■ Materials provided ■
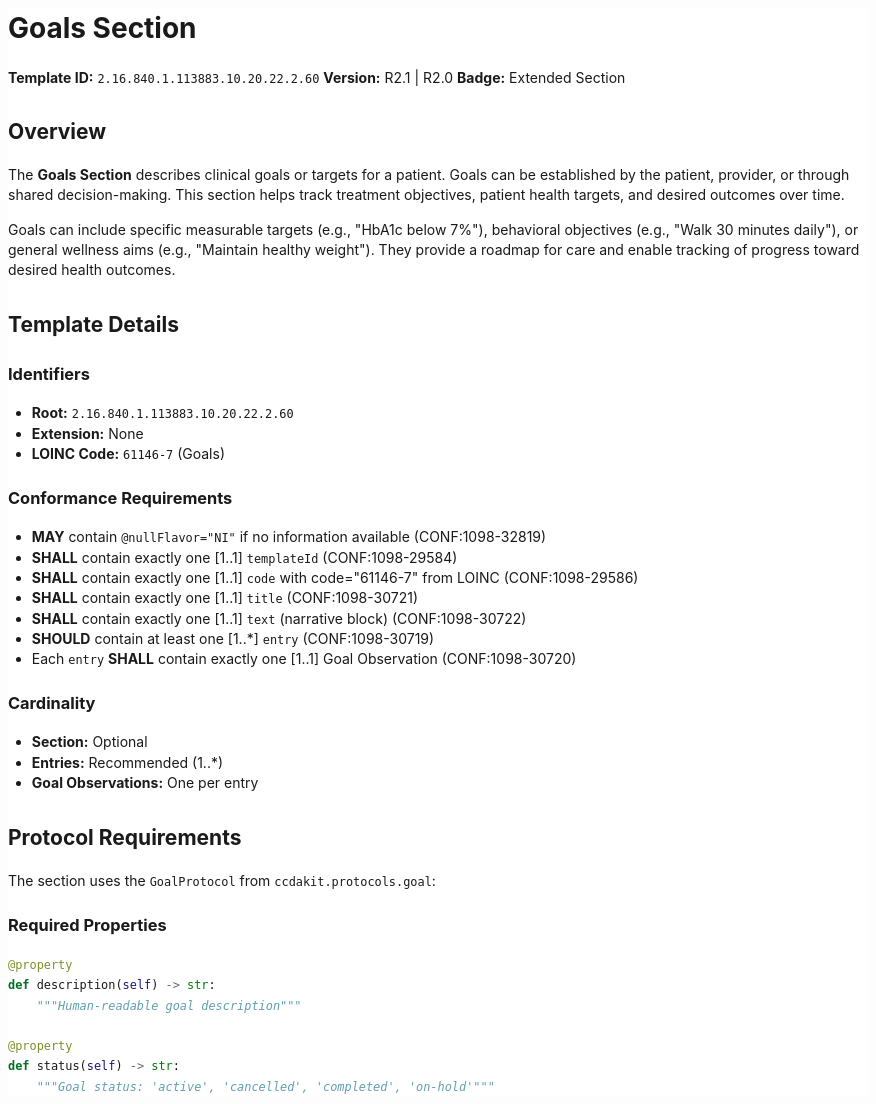# Goals Section

**Template ID:** `2.16.840.1.113883.10.20.22.2.60`
**Version:** R2.1 | R2.0
**Badge:** Extended Section

## Overview

The **Goals Section** describes clinical goals or targets for a patient. Goals can be established by the patient, provider, or through shared decision-making. This section helps track treatment objectives, patient health targets, and desired outcomes over time.

Goals can include specific measurable targets (e.g., "HbA1c below 7%"), behavioral objectives (e.g., "Walk 30 minutes daily"), or general wellness aims (e.g., "Maintain healthy weight"). They provide a roadmap for care and enable tracking of progress toward desired health outcomes.

## Template Details

### Identifiers
- **Root:** `2.16.840.1.113883.10.20.22.2.60`
- **Extension:** None
- **LOINC Code:** `61146-7` (Goals)

### Conformance Requirements
- **MAY** contain `@nullFlavor="NI"` if no information available (CONF:1098-32819)
- **SHALL** contain exactly one [1..1] `templateId` (CONF:1098-29584)
- **SHALL** contain exactly one [1..1] `code` with code="61146-7" from LOINC (CONF:1098-29586)
- **SHALL** contain exactly one [1..1] `title` (CONF:1098-30721)
- **SHALL** contain exactly one [1..1] `text` (narrative block) (CONF:1098-30722)
- **SHOULD** contain at least one [1..*] `entry` (CONF:1098-30719)
- Each `entry` **SHALL** contain exactly one [1..1] Goal Observation (CONF:1098-30720)

### Cardinality
- **Section:** Optional
- **Entries:** Recommended (1..*)
- **Goal Observations:** One per entry

## Protocol Requirements

The section uses the `GoalProtocol` from `ccdakit.protocols.goal`:

### Required Properties
```python
@property
def description(self) -> str:
    """Human-readable goal description"""

@property
def status(self) -> str:
    """Goal status: 'active', 'cancelled', 'completed', 'on-hold'"""
```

■ What you have to do ■
For this task, copy exactly the line with "Goal Observation (CONF:1098-30720)" and the lines that come after it, stopping at the end of the material above.

■ Exercise solution ■
- Each `entry` **SHALL** contain exactly one [1..1] Goal Observation (CONF:1098-30720)

### Cardinality
- **Section:** Optional
- **Entries:** Recommended (1..*)
- **Goal Observations:** One per entry

## Protocol Requirements

The section uses the `GoalProtocol` from `ccdakit.protocols.goal`:

### Required Properties
```python
@property
def description(self) -> str:
    """Human-readable goal description"""

@property
def status(self) -> str:
    """Goal status: 'active', 'cancelled', 'completed', 'on-hold'"""
```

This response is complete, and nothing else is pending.